The silkworm, Bombyx mori, is a fully domesticated insect raised for silk production, a practice known as sericulture. Sericulture has been a human activity for thousands of years, primarily originating in China. Unlike its wild relatives, the domestic silkworm is completely reliant on human care and a highly specialized diet. The quality and abundance of the food provided directly determines the success of the harvest.
The Natural and Essential Food Source
The natural diet of the Bombyx mori silkworm is almost exclusively the leaves of the mulberry tree (Morus species). Because of this singular focus, the insect is classified as monophagous. This diet is driven by specific chemical cues in the leaf that act as powerful feeding stimulants for the larva. Silkworms particularly prefer the white mulberry, Morus alba, which is cultivated globally to support sericulture.
The leaves of Morus alba contain a precise balance of compounds that trigger the silkworm’s feeding response, including specific volatile chemicals. For instance, a jasmine-scented compound called cis-jasmone, present in the leaves, activates the silkworm’s antennae. Other chemo-factors, such as the flavonoid morin and the sterol \(\beta\)-sitosterol, also act as stimulants, ensuring the silkworm consumes the plant material. This chemical dependency explains why the silkworm refuses to eat most other plants.
Nutritional Requirements and Growth Stages
Silkworm larvae require a diet rich in protein, moisture, and specific micronutrients to support their rapid growth through five larval stages. The protein content in mulberry leaves, typically 18 to 26% of the dry weight, is fundamental. Amino acids derived from these proteins are the direct precursors for the silk protein fibroin. Essential amino acids like lysine, leucine, and arginine must be obtained directly from the diet because the silkworm cannot synthesize them internally.
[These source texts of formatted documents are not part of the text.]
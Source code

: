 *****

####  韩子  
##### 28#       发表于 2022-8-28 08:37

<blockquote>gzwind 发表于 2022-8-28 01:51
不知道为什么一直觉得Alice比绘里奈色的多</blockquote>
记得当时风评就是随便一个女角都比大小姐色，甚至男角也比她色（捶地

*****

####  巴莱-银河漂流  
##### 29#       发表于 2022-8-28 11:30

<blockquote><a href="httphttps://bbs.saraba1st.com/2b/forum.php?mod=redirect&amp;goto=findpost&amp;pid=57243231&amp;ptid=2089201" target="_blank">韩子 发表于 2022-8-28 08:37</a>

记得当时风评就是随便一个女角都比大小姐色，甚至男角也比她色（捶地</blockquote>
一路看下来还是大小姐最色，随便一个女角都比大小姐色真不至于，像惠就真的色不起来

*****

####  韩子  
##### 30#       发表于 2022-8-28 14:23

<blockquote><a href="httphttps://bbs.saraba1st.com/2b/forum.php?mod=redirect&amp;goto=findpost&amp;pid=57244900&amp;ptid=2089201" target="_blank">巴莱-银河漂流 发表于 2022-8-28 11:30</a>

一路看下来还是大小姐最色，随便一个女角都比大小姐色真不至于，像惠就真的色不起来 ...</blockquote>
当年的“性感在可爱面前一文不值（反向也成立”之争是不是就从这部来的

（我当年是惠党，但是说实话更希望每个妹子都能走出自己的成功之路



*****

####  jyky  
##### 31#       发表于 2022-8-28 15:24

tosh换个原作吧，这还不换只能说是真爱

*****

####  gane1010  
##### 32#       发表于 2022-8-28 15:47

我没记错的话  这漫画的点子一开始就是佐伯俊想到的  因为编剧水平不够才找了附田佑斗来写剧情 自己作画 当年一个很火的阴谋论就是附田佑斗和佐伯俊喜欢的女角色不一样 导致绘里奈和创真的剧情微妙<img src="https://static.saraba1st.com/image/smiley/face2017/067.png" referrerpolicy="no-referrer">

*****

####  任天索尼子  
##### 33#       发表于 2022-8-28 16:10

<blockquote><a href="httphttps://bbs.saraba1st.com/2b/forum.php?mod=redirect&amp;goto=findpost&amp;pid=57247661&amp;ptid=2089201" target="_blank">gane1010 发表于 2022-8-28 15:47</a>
Moisture content, typically ranging between 70 and 77% in fresh leaves, is important, facilitating both the palatability and the efficient digestion of the ingested food. Silkworms, like all insects, cannot produce sterols on their own, making the phytosterols in the leaves necessary for their survival and development. The feeding demands of the silkworm increase dramatically throughout its life. The final two stages, the fourth and fifth instars, account for approximately 80% to 94% of the larva’s total lifetime food intake.
Artificial Diets and Substitutes
To address seasonal leaf availability and labor-intensive harvesting, researchers developed artificial diets to replace or supplement fresh mulberry leaves. These synthetic diets, often formulated as moist pellets or powders, mimic the nutritional profile of the natural food source. They are typically composed of dried mulberry leaf powder, a protein source like soybean meal, carbohydrates such as starch, and a blend of vitamins and minerals.
A major advantage of artificial diets is the ability to provide a consistent nutritional mixture throughout the year. This consistency allows for better standardization of silkworm rearing, especially in controlled laboratory settings or industrial-scale production. However, silkworms sometimes show reduced acceptance of these diets, which may result in slightly longer developmental periods or reduced silk performance compared to those fed fresh leaves.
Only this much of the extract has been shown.